Posted: February 25, 2011 in Personal

This is an old one, pretty famously seen on uva, etc. I found Choice to be better than OptParse, as said in Choice docs – it like writing poems for command-line parsing :D


require 'rubygems'
 
require 'choice'
 
Choice.options do
 
  banner 'q2_lcd_numbers.rb [-shv] string'
 
  separator 'Optional:'
 
  option :size do
 
short '-s'
 
desc 'digit size'
 
cast Integer
 
default 1
 
  end
 
  separator 'Common:'
 
  option :help do
 
short '-h'
 
long '--help'
 
desc 'Show this message.'
 
  end
 
  option :version do
 
short '-v'
 
long '--version'
 
desc 'Show version.'
 
action do
 
puts 'LCD generator 0.1'
 
exit
 
end
 
  end
 
end
 
def paint_map(map,digit,size,start)
 
  # upper, mid, bottom
 
  for i in (start+1)...(start+size+1)
 
    if $digits[digit][0] == 1
 
      map[[0,i]] = 2
 
    end
 
    if $digits[digit][3] == 1
 
      map[[0 + size + 1,i]] = 2
 
    end
 
    if $digits[digit][6] == 1
 
      map[[0 + size*2 + 2,i]] = 2
 
    end
 
  end
 
  # verticals
 
  for i in 1...size+1
 
    if $digits[digit][1] == 1
 
      map[[i,0+start]] = 1
 
    end
 
    if $digits[digit][2] == 1
 
      map[[i,size+1+start]] = 1
 
    end
 
    if $digits[digit][4] == 1
 
      map[[i+size+1,0+start]] = 1
 
    end
 
    if $digits[digit][5] == 1
 
      map[[i+size+1,size+1+start]] = 1
 
    end
 
  end
 
end
 
def print_map(map, size, total_digits)
 
  for j in 0...(size*2+3)
 
    for i in 0...(total_digits*(size+3))
 
      if map[[j,i]] == 2
 
        print '-'
 
      elsif map[[j,i]] == 1
 
        print '|'
 
      else
 
        print ' '
 
      end
 
    end
 
    puts ''
 
  end
 
end
 
def drive_paint(map, string, size)
 
  i = 0
 
  j = 0
 
  while (i<string.size*(size+3))
 
    paint_map(map,string[j..j].to_i,size,i)
 
    i += size+3
 
    j += 1
 
  end
 
end
 
# _ 0
 
# | | 1 2
 
# - 3
 
# | | 4 5
 
# - 6
 
$digits = [
 
  [1,1,1,0,1,1,1], [0,0,1,0,0,1,0], # 0 1
 
  [1,0,1,1,1,0,1], [1,0,1,1,0,1,1], # 2 3
 
  [0,1,1,1,0,1,0], [1,1,0,1,0,1,1], # 4 5
 
  [1,1,0,1,1,1,1], [1,0,1,0,0,1,0], # 6 7
 
  [1,1,1,1,1,1,1], [1,1,1,1,0,1,0], # 8 9
 
]
 
string = ARGV[-1]
 
size = Choice.choices[:size]
 
digitmap = {}
 
drive_paint(digitmap, string, size)
 
print_map(digitmap, size, string.size)

Initially I was doing a string[j].chr.to_i which seemed like a required bullshit, I wish it could’ve been string[j].to_i but string[i] gives back a decimal.
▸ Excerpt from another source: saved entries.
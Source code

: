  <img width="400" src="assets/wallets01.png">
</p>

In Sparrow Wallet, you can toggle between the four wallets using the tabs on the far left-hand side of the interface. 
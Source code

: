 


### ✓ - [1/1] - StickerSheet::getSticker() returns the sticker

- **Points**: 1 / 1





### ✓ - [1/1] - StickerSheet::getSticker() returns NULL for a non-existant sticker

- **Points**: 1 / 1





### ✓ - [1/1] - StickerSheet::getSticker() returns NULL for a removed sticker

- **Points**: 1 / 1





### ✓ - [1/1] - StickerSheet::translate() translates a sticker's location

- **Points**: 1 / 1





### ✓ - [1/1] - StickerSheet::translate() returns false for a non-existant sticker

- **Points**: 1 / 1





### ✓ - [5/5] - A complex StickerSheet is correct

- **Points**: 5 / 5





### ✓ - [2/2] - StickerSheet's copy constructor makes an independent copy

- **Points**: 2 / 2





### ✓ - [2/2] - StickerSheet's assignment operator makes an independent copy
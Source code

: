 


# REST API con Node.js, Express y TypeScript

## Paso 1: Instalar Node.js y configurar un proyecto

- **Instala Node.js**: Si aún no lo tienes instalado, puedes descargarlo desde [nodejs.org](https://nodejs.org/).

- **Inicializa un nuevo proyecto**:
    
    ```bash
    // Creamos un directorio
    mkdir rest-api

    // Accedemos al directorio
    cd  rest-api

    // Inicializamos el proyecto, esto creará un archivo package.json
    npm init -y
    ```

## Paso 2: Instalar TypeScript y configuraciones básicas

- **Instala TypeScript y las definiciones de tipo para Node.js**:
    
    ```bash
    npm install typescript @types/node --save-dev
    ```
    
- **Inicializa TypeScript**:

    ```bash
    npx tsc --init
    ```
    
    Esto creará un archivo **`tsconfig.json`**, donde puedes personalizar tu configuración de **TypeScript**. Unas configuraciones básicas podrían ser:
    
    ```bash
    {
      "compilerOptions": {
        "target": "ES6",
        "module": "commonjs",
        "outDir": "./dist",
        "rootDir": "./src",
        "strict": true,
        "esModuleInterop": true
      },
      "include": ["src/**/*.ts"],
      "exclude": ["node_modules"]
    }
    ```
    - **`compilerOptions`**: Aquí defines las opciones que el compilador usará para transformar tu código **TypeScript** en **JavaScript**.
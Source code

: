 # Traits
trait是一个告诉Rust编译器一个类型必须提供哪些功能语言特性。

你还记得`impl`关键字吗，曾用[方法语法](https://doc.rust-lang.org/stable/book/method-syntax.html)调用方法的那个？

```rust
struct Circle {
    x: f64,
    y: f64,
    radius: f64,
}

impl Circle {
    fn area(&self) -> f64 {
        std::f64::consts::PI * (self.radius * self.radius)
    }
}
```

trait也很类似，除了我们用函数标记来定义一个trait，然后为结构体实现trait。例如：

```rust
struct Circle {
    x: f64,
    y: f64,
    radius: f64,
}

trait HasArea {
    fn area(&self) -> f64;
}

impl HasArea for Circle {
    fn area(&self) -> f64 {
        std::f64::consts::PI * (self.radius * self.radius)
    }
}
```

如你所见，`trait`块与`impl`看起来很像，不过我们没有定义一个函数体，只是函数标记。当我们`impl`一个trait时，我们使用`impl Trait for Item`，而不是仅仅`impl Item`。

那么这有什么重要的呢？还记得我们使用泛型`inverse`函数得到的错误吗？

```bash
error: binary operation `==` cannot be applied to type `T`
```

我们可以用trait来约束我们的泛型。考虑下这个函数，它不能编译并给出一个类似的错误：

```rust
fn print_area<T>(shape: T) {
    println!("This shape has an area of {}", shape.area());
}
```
Now one could talk about the C style ’5′-’0′ conversion to number, but then, that machine dependent (think ascii, ebcdic, etc). The slightly more ruby-ish way – string[j..j].to_i :)

Here’s my number -

d3cipher@codecracker [~/code/BORQ]> ruby q2_lcd_numbers.rb -s 3 8109215281
  ---         ---   ---    ---         ---   ---   ---
|   |     | |   | |   |     |    | |         | |   |    |
|   |     | |   | |   |     |    | |         | |   |    |
|   |     | |   | |   |     |    | |         | |   |    |
  ---               ---    ---         ---   ---   ---
|   |     | |   |     | |        |     | |     |   |    |
|   |     | |   |     | |        |     | |     |   |    |
|   |     | |   |     | |        |     | |     |   |    |
  ---         ---   ---    ---         ---   ---   ---

Surprisingly the PyMos core code is 180 lines while this reaches upto 108. Python => more results per line? The absence of ‘end’ in python is one big reason for this. Besides I dont find my ruby code so ruby-ish at this stage.

Comments
  1. er.abhinav says:

    seems… a quiet lengthy code for a blog… isn’t it???